▸ **Your instructions**
Provide a verbatim copy of all the records below, leaving the images out.

▸ **Plain-text document sources**
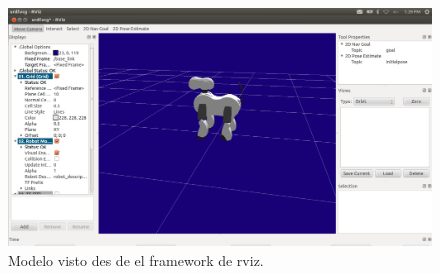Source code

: \documentclass[12pt,a4paper,final,twoside]{article}
\begin{document}
\begin{figure}[H]
	\centering
    \includegraphics[scale=0.32]{images/aiborviz.png}
	 \caption{Modelo visto des de el framework de rviz.}
  \label{fig:aiborviz}
\end{figure}
\end{document}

▸ **Answer to this problem**
Source code

: \documentclass[12pt,a4paper,final,twoside]{article}
\begin{document}
\begin{figure}[H]
	\centering
    \includegraphics[scale=0.32]{images/aiborviz.png}
	 \caption{Modelo visto des de el framework de rviz.}
  \label{fig:aiborviz}
\end{figure}
\end{document}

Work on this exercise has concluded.